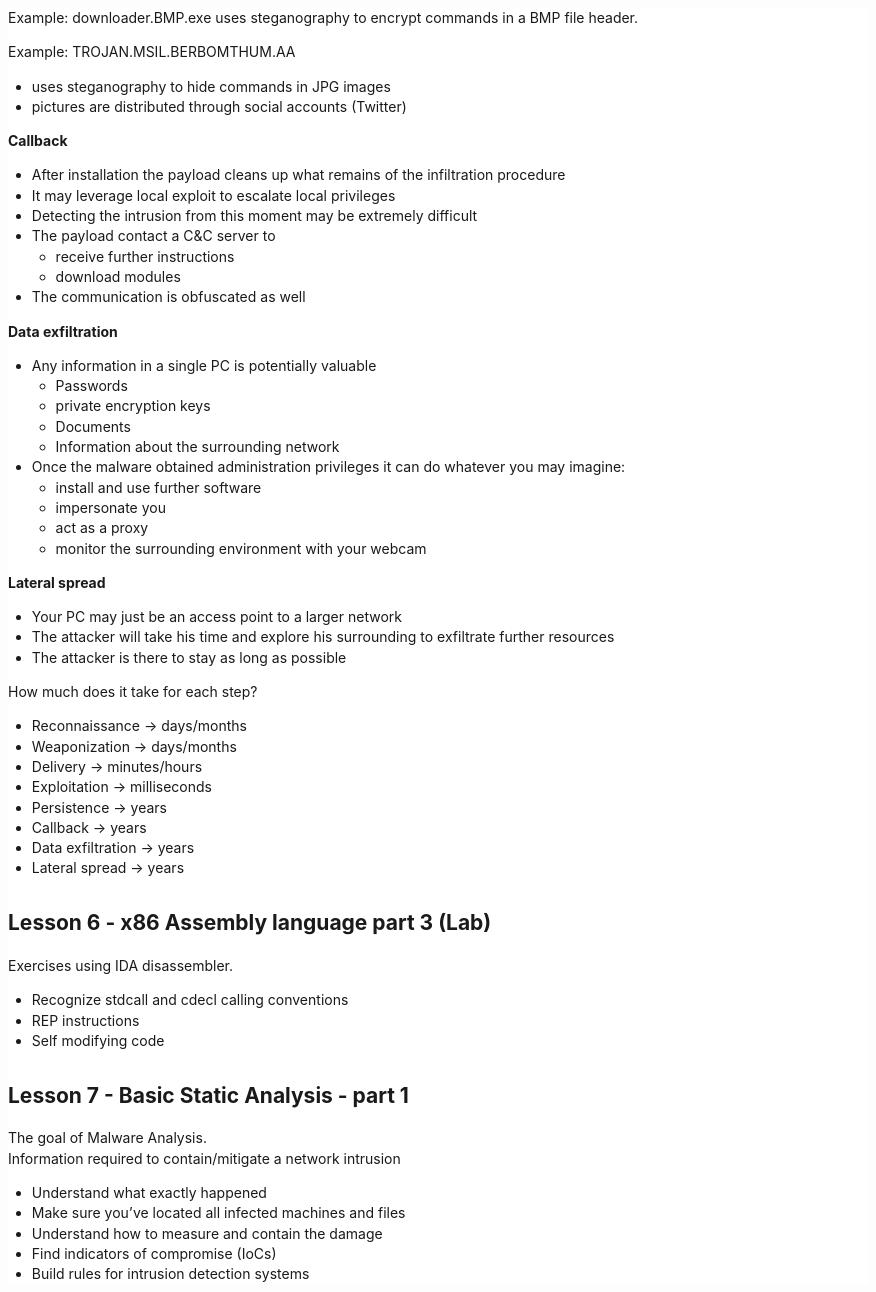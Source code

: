Example: downloader.BMP.exe uses steganography to encrypt commands in a BMP file header.

Example: TROJAN.MSIL.BERBOMTHUM.AA
- uses steganography to hide commands in JPG images 
- pictures are distributed through social accounts (Twitter)

**Callback**  
- After installation the payload cleans up what remains of the infiltration procedure
- It may leverage local exploit to escalate local privileges
- Detecting the intrusion from this moment may be extremely difficult
- The payload contact a C&C server to
    - receive further instructions
    - download modules
- The communication is obfuscated as well

**Data exfiltration**  
- Any information in a single PC is potentially valuable
    - Passwords
    - private encryption keys
    - Documents
    - Information about the surrounding network
- Once the malware obtained administration privileges it can do whatever you may imagine:
    - install and use further software
    - impersonate you
    - act as a proxy
    - monitor the surrounding environment with your webcam

**Lateral spread**  
- Your PC may just be an access point to a larger network
- The attacker will take his time and explore his surrounding to exfiltrate further resources
- The attacker is there to stay as long as possible

How much does it take for each step?
- Reconnaissance -> days/months
- Weaponization -> days/months
- Delivery -> minutes/hours
- Exploitation -> milliseconds
- Persistence -> years
- Callback -> years
- Data exfiltration -> years
- Lateral spread -> years

## Lesson 6 - x86 Assembly language part 3 (Lab)

Exercises using IDA disassembler.  

- Recognize stdcall and cdecl calling conventions
- REP instructions
- Self modifying code

## Lesson 7 - Basic Static Analysis - part 1

The goal of Malware Analysis.  
Information required to contain/mitigate a network intrusion
- Understand what exactly happened
- Make sure you’ve located all infected machines and files
- Understand how to measure and contain the damage
- Find indicators of compromise (IoCs)
- Build rules for intrusion detection systems
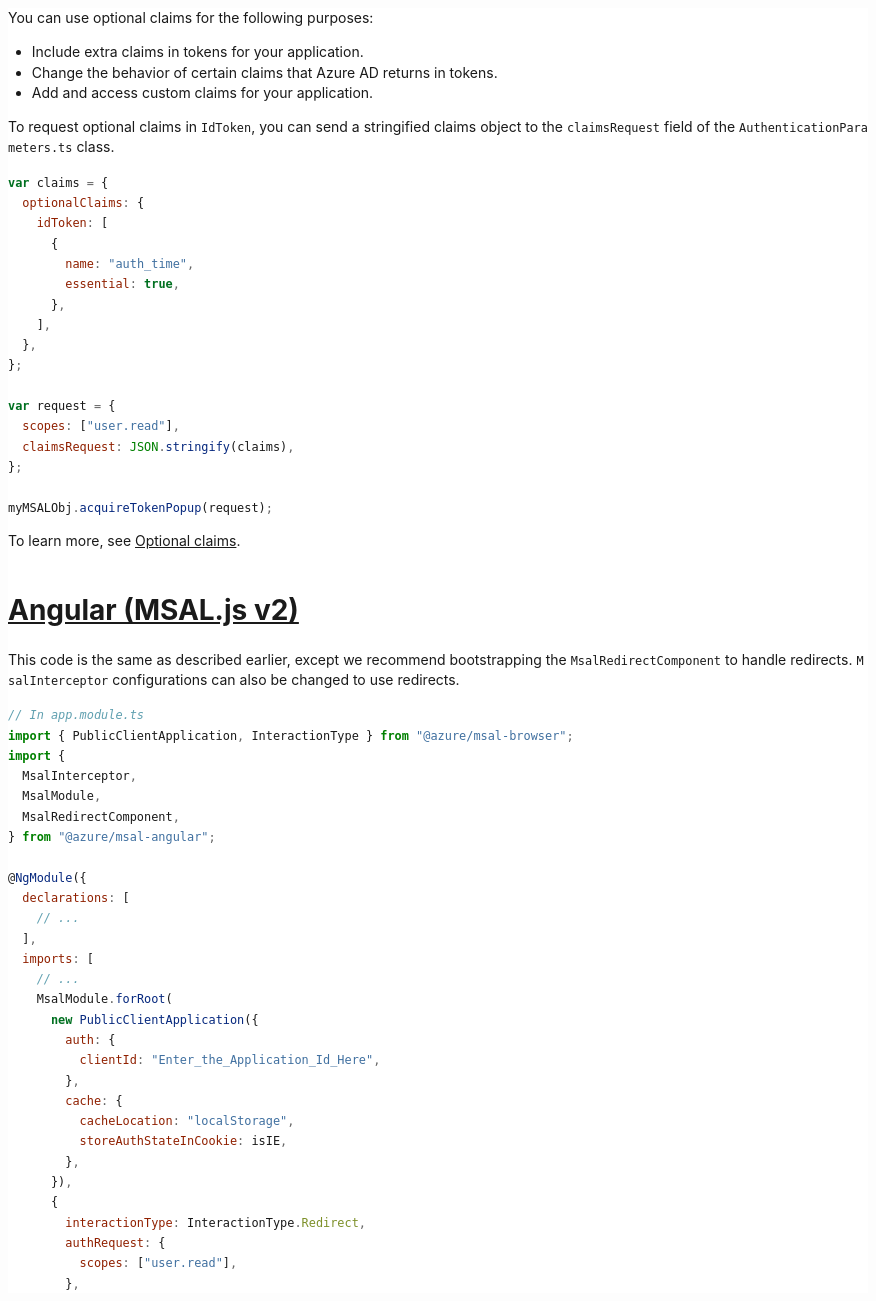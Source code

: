 You can use optional claims for the following purposes:

- Include extra claims in tokens for your application.
- Change the behavior of certain claims that Azure AD returns in tokens.
- Add and access custom claims for your application.

To request optional claims in `IdToken`, you can send a stringified claims object to the `claimsRequest` field of the `AuthenticationParameters.ts` class.

```javascript
var claims = {
  optionalClaims: {
    idToken: [
      {
        name: "auth_time",
        essential: true,
      },
    ],
  },
};

var request = {
  scopes: ["user.read"],
  claimsRequest: JSON.stringify(claims),
};

myMSALObj.acquireTokenPopup(request);
```

To learn more, see [Optional claims](./optional-claims.md).

# [Angular (MSAL.js v2)](#tab/angular2)

This code is the same as described earlier, except we recommend bootstrapping the `MsalRedirectComponent` to handle redirects. `MsalInterceptor` configurations can also be changed to use redirects.

```javascript
// In app.module.ts
import { PublicClientApplication, InteractionType } from "@azure/msal-browser";
import {
  MsalInterceptor,
  MsalModule,
  MsalRedirectComponent,
} from "@azure/msal-angular";

@NgModule({
  declarations: [
    // ...
  ],
  imports: [
    // ...
    MsalModule.forRoot(
      new PublicClientApplication({
        auth: {
          clientId: "Enter_the_Application_Id_Here",
        },
        cache: {
          cacheLocation: "localStorage",
          storeAuthStateInCookie: isIE,
        },
      }),
      {
        interactionType: InteractionType.Redirect,
        authRequest: {
          scopes: ["user.read"],
        },
```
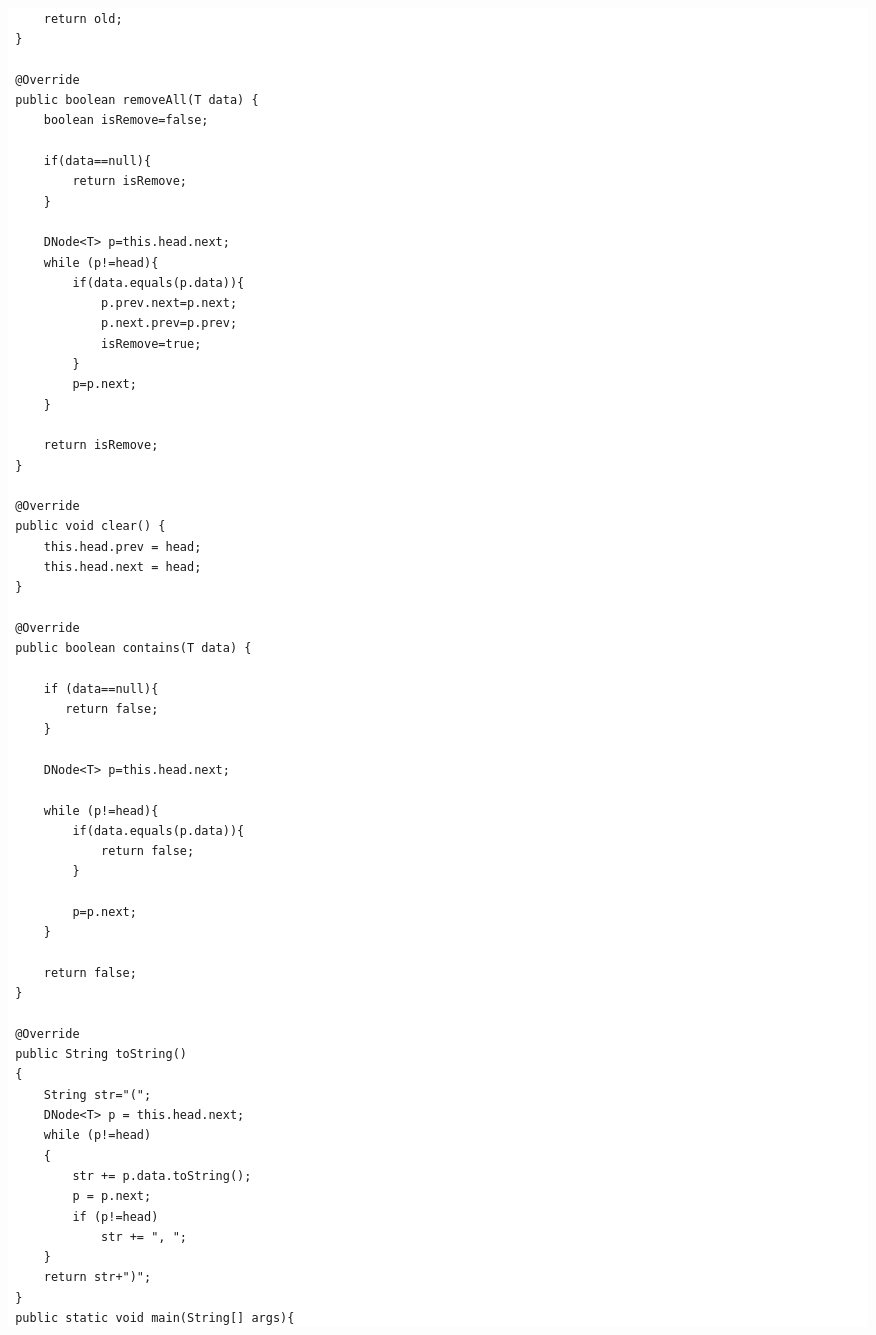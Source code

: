          return old;
     }

     @Override
     public boolean removeAll(T data) {
         boolean isRemove=false;

         if(data==null){
             return isRemove;
         }

         DNode<T> p=this.head.next;
         while (p!=head){
             if(data.equals(p.data)){
                 p.prev.next=p.next;
                 p.next.prev=p.prev;
                 isRemove=true;
             }
             p=p.next;
         }

         return isRemove;
     }

     @Override
     public void clear() {
         this.head.prev = head;
         this.head.next = head;
     }

     @Override
     public boolean contains(T data) {

         if (data==null){
            return false;
         }

         DNode<T> p=this.head.next;

         while (p!=head){
             if(data.equals(p.data)){
                 return false;
             }

             p=p.next;
         }

         return false;
     }

     @Override
     public String toString()
     {
         String str="(";
         DNode<T> p = this.head.next;
         while (p!=head)
         {
             str += p.data.toString();
             p = p.next;
             if (p!=head)
                 str += ", ";
         }
         return str+")";
     }
     public static void main(String[] args){
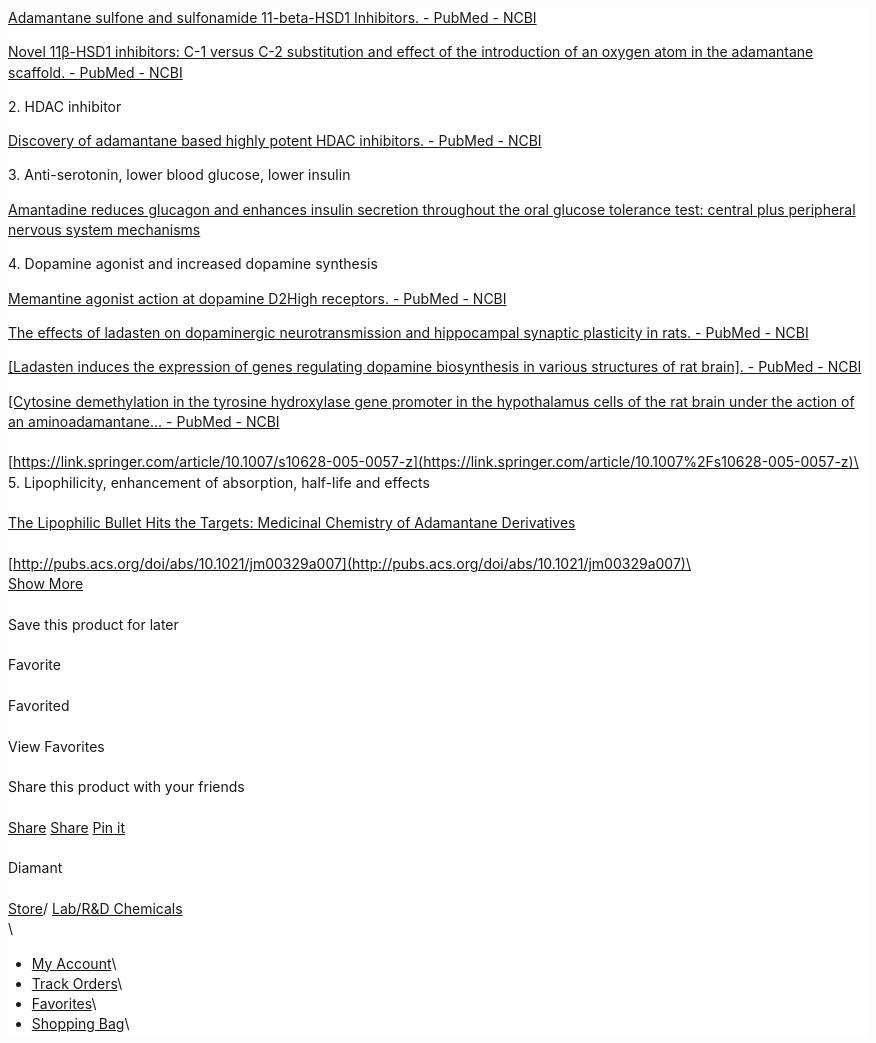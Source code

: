 [Adamantane sulfone and sulfonamide 11-beta-HSD1 Inhibitors. - PubMed - NCBI](https://www.ncbi.nlm.nih.gov/pubmed/17070044)

[Novel 11β-HSD1 inhibitors: C-1 versus C-2 substitution and effect of the introduction of an oxygen atom in the adamantane scaffold. - PubMed - NCBI](https://www.ncbi.nlm.nih.gov/pubmed/26306982)

2\. HDAC inhibitor

[Discovery of adamantane based highly potent HDAC inhibitors. - PubMed - NCBI](https://www.ncbi.nlm.nih.gov/pubmed/23538115)

3\. Anti-serotonin, lower blood glucose, lower insulin

[Amantadine reduces glucagon and enhances insulin secretion throughout the oral glucose tolerance test: central plus peripheral nervous system mechanisms](https://www.ncbi.nlm.nih.gov/pmc/articles/PMC3048001/)

4\. Dopamine agonist and increased dopamine synthesis

[Memantine agonist action at dopamine D2High receptors. - PubMed - NCBI](https://www.ncbi.nlm.nih.gov/pubmed/18000814)

[The effects of ladasten on dopaminergic neurotransmission and hippocampal synaptic plasticity in rats. - PubMed - NCBI](https://www.ncbi.nlm.nih.gov/pubmed/17854844)

[\[Ladasten induces the expression of genes regulating dopamine biosynthesis in various structures of rat brain\]. - PubMed - NCBI](https://www.ncbi.nlm.nih.gov/pubmed/15500036)

[\[Cytosine demethylation in the tyrosine hydroxylase gene promoter in the hypothalamus cells of the rat brain under the action of an aminoadamantane... - PubMed - NCBI](https://www.ncbi.nlm.nih.gov/pubmed/16915929)\
\
[https://link.springer.com/article/10.1007/s10628-005-0057-z](https://link.springer.com/article/10.1007%2Fs10628-005-0057-z)\
\
5\. Lipophilicity, enhancement of absorption, half-life and effects\
\
[The Lipophilic Bullet Hits the Targets: Medicinal Chemistry of Adamantane Derivatives](https://www.ncbi.nlm.nih.gov/pmc/articles/PMC3650105/)\
\
[http://pubs.acs.org/doi/abs/10.1021/jm00329a007](http://pubs.acs.org/doi/abs/10.1021/jm00329a007)\
\
[Show More](javascript:;)\
\
Save this product for later\
\
Favorite\
\
Favorited\
\
View Favorites\
\
Share this product with your friends\
\
[Share](https://facebook.com/sharer/sharer.php?u=https%3A%2F%2Fidealabs.ecwid.com%2FDiamant-p81391376) [Share](https://twitter.com/intent/tweet/?text=Diamant&url=https%3A%2F%2Fidealabs.ecwid.com%2FDiamant-p81391376) [Pin it](https://pinterest.com/pin/create/button/?url=https%3A%2F%2Fidealabs.ecwid.com%2FDiamant-p81391376&description=Diamant)\
\
Diamant\
\
[Store](https://idealabs.ecwid.com/)/ [Lab/R&D Chemicals](https://idealabs.ecwid.com/Lab-R&D-Chemicals-c20672606)\
\
- [My Account](https://idealabs.ecwid.com/account)\
- [Track Orders](https://idealabs.ecwid.com/account)\
- [Favorites](https://idealabs.ecwid.com/account/favorites)\
- [Shopping Bag](https://idealabs.ecwid.com/cart)\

#### [INSTRUCTIONS FOR THE TASK]
Find every line with "MsalRedirectComponent" in the listing and state how many there are, nothing else.

#### [TASK ANSWER]
2